• **Instructions for the task**:
In the listing below, locate the line that contains "т.е. с учетом" and the line that contains "Does the style". Restate word for word those two lines and every line between them, and nothing else.
******
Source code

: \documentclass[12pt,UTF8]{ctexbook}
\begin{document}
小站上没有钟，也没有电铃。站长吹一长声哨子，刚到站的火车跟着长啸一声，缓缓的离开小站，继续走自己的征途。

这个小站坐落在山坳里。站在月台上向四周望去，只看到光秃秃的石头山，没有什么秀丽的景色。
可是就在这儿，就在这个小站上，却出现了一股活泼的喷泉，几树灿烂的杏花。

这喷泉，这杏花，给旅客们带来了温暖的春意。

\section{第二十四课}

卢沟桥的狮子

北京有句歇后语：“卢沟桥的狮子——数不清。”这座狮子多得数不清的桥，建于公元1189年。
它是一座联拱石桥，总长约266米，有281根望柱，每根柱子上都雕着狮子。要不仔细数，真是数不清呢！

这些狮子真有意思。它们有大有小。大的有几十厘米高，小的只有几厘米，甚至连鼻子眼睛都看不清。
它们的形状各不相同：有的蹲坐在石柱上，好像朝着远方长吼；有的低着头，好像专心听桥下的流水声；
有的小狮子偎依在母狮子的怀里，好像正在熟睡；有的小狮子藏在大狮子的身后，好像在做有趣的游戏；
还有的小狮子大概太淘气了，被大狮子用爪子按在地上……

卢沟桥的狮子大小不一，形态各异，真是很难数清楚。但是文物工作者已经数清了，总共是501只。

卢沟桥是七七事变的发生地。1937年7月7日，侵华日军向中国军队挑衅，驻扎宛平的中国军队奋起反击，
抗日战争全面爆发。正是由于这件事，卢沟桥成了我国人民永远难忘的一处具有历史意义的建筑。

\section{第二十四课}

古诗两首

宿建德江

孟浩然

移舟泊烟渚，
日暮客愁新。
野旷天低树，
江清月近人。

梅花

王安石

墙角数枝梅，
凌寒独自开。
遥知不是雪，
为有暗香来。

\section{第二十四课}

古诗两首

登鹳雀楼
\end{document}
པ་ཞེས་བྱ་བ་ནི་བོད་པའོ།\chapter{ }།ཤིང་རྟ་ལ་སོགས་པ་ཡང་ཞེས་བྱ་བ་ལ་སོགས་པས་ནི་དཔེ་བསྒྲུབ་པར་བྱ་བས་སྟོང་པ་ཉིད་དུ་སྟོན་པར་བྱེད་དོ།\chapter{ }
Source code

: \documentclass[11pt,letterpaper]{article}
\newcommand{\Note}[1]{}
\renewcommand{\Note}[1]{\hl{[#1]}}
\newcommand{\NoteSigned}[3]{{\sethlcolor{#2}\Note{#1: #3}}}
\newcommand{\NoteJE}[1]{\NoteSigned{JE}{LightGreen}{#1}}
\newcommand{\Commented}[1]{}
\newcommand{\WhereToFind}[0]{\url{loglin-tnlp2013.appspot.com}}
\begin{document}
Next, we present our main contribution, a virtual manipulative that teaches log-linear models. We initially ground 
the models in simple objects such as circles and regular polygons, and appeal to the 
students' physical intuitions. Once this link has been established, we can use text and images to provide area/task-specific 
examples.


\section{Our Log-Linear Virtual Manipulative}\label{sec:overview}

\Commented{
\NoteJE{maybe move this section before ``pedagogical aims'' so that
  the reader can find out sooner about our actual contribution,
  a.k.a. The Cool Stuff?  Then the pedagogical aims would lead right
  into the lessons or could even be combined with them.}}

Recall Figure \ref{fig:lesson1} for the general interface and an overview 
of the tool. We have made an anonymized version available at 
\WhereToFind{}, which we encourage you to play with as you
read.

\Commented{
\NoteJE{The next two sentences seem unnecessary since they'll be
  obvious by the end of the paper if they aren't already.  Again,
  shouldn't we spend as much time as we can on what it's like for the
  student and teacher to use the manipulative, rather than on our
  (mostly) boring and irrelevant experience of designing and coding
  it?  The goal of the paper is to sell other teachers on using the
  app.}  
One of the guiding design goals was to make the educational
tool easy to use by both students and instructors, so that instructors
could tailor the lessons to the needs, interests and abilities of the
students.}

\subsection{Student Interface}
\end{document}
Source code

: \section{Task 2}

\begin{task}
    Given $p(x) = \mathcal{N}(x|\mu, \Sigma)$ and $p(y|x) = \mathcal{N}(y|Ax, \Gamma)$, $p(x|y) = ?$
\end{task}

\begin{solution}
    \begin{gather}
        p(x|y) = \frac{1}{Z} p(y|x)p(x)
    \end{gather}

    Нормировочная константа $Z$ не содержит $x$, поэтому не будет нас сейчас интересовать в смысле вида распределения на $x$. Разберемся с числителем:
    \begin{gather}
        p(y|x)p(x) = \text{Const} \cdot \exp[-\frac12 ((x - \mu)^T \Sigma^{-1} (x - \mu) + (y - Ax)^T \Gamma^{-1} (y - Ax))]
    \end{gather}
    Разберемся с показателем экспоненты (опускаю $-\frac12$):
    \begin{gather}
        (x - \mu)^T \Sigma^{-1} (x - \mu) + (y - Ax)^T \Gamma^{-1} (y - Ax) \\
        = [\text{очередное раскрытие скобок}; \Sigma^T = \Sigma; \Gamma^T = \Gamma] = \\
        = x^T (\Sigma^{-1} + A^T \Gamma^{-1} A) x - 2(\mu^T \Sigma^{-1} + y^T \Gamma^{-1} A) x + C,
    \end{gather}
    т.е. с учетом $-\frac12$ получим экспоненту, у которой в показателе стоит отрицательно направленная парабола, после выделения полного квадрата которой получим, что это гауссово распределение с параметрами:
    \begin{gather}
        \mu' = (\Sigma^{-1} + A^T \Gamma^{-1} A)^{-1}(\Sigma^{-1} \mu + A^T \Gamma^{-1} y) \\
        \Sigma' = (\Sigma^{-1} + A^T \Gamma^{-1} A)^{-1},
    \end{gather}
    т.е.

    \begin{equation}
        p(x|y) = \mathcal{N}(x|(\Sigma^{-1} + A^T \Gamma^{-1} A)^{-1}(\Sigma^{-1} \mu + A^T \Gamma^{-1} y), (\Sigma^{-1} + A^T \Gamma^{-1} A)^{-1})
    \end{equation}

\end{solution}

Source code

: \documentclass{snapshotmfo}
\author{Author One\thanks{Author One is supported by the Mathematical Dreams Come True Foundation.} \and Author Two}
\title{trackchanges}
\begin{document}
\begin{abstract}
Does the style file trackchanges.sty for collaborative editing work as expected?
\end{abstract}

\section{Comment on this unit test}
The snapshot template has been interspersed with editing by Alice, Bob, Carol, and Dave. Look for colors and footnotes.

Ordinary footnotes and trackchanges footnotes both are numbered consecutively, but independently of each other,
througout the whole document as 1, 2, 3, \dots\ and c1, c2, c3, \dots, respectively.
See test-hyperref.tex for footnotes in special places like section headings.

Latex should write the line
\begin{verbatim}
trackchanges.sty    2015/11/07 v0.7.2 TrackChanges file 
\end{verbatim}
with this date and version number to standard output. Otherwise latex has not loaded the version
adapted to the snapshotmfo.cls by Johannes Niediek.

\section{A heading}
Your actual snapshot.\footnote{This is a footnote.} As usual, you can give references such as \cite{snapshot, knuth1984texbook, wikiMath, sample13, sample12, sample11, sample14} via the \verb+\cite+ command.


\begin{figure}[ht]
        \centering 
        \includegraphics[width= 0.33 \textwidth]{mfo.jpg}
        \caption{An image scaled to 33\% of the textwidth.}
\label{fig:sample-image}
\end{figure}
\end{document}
******
• **Response for this exercise**:
    т.е. с учетом $-\frac12$ получим экспоненту, у которой в показателе стоит отрицательно направленная парабола, после выделения полного квадрата которой получим, что это гауссово распределение с параметрами:
    \begin{gather}
        \mu' = (\Sigma^{-1} + A^T \Gamma^{-1} A)^{-1}(\Sigma^{-1} \mu + A^T \Gamma^{-1} y) \\
        \Sigma' = (\Sigma^{-1} + A^T \Gamma^{-1} A)^{-1},
    \end{gather}
    т.е.

    \begin{equation}
        p(x|y) = \mathcal{N}(x|(\Sigma^{-1} + A^T \Gamma^{-1} A)^{-1}(\Sigma^{-1} \mu + A^T \Gamma^{-1} y), (\Sigma^{-1} + A^T \Gamma^{-1} A)^{-1})
    \end{equation}

\end{solution}

Source code

: \documentclass{snapshotmfo}
\author{Author One\thanks{Author One is supported by the Mathematical Dreams Come True Foundation.} \and Author Two}
\title{trackchanges}
\begin{document}
\begin{abstract}
Does the style file trackchanges.sty for collaborative editing work as expected?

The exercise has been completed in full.